> _PROBLEM DETAILS_
Among the entries below, count the lines containing the string "value". Only the count is needed.

[Opening EXTRACTED ENTRIES section]

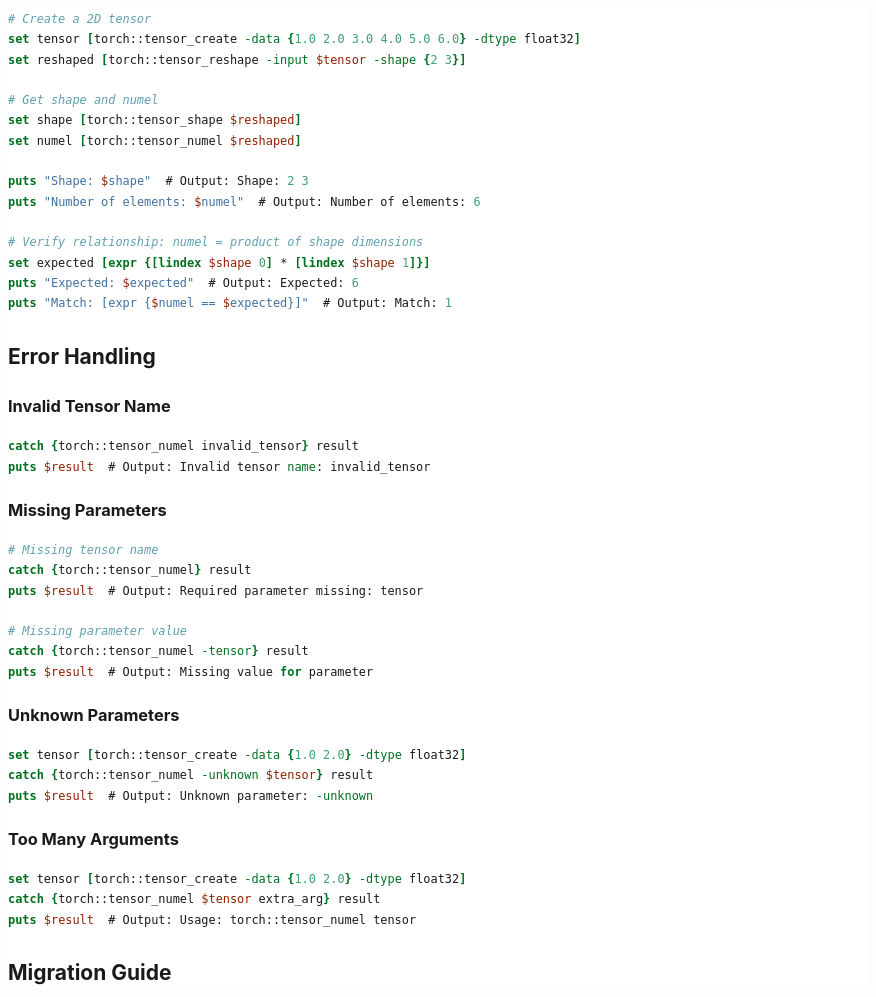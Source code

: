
 ```tcl
# Create a 2D tensor
set tensor [torch::tensor_create -data {1.0 2.0 3.0 4.0 5.0 6.0} -dtype float32]
set reshaped [torch::tensor_reshape -input $tensor -shape {2 3}]

# Get shape and numel
set shape [torch::tensor_shape $reshaped]
set numel [torch::tensor_numel $reshaped]

puts "Shape: $shape"  # Output: Shape: 2 3
puts "Number of elements: $numel"  # Output: Number of elements: 6

# Verify relationship: numel = product of shape dimensions
set expected [expr {[lindex $shape 0] * [lindex $shape 1]}]
puts "Expected: $expected"  # Output: Expected: 6
puts "Match: [expr {$numel == $expected}]"  # Output: Match: 1
```

## Error Handling

### Invalid Tensor Name
```tcl
catch {torch::tensor_numel invalid_tensor} result
puts $result  # Output: Invalid tensor name: invalid_tensor
```

### Missing Parameters
```tcl
# Missing tensor name
catch {torch::tensor_numel} result
puts $result  # Output: Required parameter missing: tensor

# Missing parameter value
catch {torch::tensor_numel -tensor} result
puts $result  # Output: Missing value for parameter
```

### Unknown Parameters
```tcl
set tensor [torch::tensor_create -data {1.0 2.0} -dtype float32]
catch {torch::tensor_numel -unknown $tensor} result
puts $result  # Output: Unknown parameter: -unknown
```

### Too Many Arguments
```tcl
set tensor [torch::tensor_create -data {1.0 2.0} -dtype float32]
catch {torch::tensor_numel $tensor extra_arg} result
puts $result  # Output: Usage: torch::tensor_numel tensor
```

## Migration Guide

[Closing EXTRACTED ENTRIES section]

> _RESPONSE_
2